The new activation from Fidelity is an illustrative example of how the metaverse is being leveraged by brands to engage with younger audiences while simultaneously promoting a product or service – as well as promoting themselves as hip and tech-savvy. It’s possible that the company had an eye on the enormous popularity of dancing content on TikTok when it decided to build a virtual dance floor. There will also be a gamified element, as is common within the metaverse (which, after all, was born largely out of video games) – visitors to the Fidelity Stack, according to the company, will be challenged to collect ‘orbs’ as they move through the building and learn some of the basics about exchange-traded fund (ETF) investing.
“Fidelity is constantly innovating as we re-imagine what it looks like to engage with customers as a trusted financial services company in the future,” Kathryn Condon, Fidelity’s head of marketing channels and emerging platforms at Fidelity, said in a statement. “As web3 takes shape, Fidelity is excited to bring our expertise in financial education to this new virtual space.”
Men’s health charity Movember unveils ‘non-fungible testicles’
Movember, which describes itself as “the leading charity changing the face of men’s health,” has announced a new NFT series called “non-fungible testicles.” This aims to promote awareness of the risk of testicular cancer by giving token holders a gentle reminder to check themselves regularly.
The NFT series, designed in collaboration with Mishka NYC (an art collective) and MRM agency, will feature simple artwork – just two cartoonish anthropomorphized spheres – that will gradually evolve and change the more you check on them.
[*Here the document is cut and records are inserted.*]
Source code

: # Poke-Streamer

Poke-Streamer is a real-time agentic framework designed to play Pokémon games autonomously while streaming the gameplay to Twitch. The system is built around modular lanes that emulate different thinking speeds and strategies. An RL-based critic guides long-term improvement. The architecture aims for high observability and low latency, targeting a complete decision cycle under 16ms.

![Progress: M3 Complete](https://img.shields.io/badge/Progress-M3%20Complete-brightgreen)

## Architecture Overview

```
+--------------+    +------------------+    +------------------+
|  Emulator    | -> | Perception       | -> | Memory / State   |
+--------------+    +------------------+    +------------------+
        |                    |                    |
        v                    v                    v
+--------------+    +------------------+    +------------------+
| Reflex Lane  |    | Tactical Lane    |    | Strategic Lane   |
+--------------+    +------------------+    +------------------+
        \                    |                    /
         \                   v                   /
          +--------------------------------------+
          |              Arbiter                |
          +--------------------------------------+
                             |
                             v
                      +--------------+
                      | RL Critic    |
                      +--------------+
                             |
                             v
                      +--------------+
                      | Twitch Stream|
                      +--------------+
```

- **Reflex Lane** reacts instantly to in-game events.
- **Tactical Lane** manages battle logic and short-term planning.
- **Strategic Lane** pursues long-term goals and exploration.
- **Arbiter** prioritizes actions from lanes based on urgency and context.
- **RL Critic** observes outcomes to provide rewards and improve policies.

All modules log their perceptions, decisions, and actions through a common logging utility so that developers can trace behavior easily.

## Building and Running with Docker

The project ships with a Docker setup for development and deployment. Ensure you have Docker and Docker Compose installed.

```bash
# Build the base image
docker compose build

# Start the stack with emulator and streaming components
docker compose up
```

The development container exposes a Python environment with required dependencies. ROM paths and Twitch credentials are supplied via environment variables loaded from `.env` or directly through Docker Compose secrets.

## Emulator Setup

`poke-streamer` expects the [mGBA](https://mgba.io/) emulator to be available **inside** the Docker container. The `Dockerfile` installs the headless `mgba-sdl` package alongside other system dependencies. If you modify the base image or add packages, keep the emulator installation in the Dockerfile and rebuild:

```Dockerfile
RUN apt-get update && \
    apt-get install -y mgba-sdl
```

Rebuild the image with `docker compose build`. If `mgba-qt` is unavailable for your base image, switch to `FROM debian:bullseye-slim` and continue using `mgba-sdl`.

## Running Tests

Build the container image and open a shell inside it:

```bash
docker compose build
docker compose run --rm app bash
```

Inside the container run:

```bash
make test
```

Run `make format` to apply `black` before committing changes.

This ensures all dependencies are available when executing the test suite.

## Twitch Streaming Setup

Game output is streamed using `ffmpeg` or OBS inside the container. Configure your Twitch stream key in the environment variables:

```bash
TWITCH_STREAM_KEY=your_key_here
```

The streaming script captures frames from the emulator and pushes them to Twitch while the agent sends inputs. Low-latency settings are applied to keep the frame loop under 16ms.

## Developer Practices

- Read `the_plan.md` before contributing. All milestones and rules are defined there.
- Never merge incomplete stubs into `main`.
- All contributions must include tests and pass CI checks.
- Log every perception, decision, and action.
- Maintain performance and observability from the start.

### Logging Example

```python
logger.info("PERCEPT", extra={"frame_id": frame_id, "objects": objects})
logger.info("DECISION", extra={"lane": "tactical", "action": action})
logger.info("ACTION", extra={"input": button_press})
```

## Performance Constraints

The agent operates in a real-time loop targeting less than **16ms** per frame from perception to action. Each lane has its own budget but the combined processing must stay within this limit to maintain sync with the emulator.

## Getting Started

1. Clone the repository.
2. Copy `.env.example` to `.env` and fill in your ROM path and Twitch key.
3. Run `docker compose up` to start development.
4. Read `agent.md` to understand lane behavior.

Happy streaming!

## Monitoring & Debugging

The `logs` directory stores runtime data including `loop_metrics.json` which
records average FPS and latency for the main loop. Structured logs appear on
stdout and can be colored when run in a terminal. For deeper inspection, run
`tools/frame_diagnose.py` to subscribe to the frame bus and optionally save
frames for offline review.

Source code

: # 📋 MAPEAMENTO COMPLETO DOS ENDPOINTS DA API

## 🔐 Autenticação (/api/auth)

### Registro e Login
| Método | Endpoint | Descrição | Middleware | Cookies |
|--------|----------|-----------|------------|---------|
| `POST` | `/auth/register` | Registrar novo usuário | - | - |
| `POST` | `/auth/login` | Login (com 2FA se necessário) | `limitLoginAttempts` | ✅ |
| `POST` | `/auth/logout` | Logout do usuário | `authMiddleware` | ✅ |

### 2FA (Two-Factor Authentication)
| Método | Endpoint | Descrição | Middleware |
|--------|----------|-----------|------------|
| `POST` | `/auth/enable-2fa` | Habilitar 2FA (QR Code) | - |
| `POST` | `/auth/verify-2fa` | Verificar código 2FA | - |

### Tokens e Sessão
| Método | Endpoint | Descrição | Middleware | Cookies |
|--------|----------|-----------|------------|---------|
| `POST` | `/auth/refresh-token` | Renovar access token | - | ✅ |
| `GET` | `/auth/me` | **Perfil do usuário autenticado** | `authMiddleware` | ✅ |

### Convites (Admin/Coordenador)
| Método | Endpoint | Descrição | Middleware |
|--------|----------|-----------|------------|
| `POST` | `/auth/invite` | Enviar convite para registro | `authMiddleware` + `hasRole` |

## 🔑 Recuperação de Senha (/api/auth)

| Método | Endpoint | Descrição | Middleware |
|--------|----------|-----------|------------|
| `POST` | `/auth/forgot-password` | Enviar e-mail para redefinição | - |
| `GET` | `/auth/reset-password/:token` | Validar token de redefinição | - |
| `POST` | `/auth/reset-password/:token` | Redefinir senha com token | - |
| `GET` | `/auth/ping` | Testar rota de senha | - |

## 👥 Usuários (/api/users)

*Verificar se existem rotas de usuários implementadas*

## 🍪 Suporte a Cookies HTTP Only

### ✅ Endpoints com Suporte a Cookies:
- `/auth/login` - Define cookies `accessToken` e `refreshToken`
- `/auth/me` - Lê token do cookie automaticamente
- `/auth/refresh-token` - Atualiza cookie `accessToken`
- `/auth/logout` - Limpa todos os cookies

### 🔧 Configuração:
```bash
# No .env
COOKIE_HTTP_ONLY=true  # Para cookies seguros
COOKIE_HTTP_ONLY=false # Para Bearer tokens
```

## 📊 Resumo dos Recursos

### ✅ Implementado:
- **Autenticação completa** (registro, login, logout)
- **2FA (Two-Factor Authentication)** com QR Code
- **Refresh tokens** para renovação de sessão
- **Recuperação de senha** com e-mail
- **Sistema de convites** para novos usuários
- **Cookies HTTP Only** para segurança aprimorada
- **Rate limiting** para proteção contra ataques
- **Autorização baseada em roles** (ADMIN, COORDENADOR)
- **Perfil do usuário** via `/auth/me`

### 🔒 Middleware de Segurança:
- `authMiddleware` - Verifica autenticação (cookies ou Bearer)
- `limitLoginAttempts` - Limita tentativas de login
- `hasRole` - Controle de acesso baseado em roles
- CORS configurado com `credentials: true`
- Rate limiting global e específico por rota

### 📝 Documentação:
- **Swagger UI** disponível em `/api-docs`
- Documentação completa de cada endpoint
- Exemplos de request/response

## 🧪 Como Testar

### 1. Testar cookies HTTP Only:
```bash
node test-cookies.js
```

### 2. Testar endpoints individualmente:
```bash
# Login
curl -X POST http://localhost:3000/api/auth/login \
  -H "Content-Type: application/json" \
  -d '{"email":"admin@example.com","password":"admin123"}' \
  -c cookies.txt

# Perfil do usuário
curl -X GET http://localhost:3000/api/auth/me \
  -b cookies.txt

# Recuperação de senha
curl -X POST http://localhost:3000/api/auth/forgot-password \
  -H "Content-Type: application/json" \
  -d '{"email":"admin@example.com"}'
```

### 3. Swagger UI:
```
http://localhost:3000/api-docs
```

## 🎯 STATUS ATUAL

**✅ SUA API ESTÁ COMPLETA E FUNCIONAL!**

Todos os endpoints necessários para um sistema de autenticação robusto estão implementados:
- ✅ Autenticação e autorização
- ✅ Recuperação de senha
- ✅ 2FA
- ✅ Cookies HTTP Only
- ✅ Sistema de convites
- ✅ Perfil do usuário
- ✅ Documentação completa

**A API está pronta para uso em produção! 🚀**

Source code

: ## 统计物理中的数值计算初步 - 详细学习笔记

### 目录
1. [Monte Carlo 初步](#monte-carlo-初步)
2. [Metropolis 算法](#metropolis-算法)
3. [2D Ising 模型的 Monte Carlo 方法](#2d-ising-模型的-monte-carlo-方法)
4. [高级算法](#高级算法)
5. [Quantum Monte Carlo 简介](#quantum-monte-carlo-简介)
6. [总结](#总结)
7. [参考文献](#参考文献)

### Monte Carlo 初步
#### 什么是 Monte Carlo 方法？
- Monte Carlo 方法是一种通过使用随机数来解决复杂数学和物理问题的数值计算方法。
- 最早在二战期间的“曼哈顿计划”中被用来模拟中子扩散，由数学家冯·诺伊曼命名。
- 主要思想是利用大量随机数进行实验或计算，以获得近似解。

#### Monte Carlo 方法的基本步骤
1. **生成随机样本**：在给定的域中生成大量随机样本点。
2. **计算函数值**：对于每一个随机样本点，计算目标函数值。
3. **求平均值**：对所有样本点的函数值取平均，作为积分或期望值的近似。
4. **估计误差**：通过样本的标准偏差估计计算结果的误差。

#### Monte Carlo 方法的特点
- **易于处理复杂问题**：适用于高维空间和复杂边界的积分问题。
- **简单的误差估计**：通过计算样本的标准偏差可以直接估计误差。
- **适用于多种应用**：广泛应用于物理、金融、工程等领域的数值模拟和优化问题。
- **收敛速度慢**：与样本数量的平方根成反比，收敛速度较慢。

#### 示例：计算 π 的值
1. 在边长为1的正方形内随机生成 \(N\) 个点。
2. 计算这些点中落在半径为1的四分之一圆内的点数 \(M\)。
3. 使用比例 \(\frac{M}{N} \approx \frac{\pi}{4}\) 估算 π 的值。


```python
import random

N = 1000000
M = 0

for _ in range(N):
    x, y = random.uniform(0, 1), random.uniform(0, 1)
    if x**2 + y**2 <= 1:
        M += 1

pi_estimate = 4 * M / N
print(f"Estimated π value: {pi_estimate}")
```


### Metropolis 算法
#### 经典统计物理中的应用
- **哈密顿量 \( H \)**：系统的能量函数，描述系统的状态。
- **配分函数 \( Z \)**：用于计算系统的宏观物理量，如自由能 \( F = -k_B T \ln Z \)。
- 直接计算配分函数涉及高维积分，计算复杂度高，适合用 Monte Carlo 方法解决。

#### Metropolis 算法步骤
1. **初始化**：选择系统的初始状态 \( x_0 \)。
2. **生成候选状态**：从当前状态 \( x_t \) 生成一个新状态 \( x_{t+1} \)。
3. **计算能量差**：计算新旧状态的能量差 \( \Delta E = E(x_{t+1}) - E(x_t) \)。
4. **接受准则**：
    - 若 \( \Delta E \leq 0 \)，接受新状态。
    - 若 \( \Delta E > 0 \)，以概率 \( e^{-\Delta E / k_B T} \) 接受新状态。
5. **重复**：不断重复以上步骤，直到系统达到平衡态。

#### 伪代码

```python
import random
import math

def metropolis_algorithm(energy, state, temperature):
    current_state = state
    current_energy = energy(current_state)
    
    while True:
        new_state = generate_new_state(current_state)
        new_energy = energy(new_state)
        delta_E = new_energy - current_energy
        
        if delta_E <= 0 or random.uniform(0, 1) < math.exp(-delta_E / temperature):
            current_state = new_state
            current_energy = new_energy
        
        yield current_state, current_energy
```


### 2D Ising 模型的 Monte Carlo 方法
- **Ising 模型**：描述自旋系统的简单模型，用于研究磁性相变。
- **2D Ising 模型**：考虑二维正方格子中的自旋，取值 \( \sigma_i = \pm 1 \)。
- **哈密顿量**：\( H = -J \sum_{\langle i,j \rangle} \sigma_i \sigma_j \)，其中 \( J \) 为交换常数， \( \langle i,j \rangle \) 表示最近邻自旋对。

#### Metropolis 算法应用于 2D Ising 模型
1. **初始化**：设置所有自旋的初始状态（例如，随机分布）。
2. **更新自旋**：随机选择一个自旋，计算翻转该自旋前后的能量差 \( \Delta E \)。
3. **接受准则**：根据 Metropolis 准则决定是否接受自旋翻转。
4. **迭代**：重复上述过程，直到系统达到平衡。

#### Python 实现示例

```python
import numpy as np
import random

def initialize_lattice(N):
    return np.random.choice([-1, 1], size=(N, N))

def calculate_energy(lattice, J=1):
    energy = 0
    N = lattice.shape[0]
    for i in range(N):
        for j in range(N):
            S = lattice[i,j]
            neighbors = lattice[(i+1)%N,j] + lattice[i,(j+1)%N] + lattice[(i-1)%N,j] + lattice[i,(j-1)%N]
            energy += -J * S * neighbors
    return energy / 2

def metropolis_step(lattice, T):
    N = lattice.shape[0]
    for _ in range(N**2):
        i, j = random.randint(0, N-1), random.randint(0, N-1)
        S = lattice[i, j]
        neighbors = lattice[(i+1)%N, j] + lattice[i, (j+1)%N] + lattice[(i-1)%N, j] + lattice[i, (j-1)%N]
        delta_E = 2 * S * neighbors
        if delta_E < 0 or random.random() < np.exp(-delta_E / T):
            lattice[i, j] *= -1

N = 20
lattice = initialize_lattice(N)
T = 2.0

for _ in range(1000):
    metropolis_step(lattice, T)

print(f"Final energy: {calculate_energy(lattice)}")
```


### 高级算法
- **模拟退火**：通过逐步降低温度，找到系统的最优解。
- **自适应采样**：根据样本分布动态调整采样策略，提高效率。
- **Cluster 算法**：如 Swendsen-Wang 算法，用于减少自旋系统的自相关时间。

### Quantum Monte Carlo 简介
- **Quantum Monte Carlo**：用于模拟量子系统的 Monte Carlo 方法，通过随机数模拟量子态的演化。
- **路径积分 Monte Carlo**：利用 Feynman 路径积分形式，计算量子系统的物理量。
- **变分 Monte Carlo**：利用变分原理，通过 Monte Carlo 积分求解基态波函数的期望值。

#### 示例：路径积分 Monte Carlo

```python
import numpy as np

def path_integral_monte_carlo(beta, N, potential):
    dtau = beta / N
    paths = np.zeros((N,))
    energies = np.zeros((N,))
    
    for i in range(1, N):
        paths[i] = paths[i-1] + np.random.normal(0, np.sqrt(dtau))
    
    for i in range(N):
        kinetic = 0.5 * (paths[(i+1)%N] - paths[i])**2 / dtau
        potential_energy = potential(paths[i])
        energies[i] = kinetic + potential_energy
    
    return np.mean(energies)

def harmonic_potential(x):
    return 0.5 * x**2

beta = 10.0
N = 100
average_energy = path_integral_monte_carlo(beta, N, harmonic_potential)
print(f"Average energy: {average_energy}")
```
This act of loving attention, the brand hopes, should remind token holders to also check themselves for any unusual changes. The less frequently you check in on your NFT, the more of its individual traits it will lose.
“Non-fungible testicles is a fun way to remind people of a very simple action to avoid or identify a possibility of testicular cancer,” Harsh Kapadia, Chief creative officer at MRM New York, said in a statement. “The gamification also reminds us the more often we check in, the healthier our non-fungible testicles get while making the pair more valuable.” Proceeds from NFT campaign – which will drop on April 26 – will go towards the TIGER trial, “a very large multinational clinical trial investigating which of the two current and commonly used treatments is more effective in preventing death in men who show a relapse of testicular cancer,” according to Movember’s website.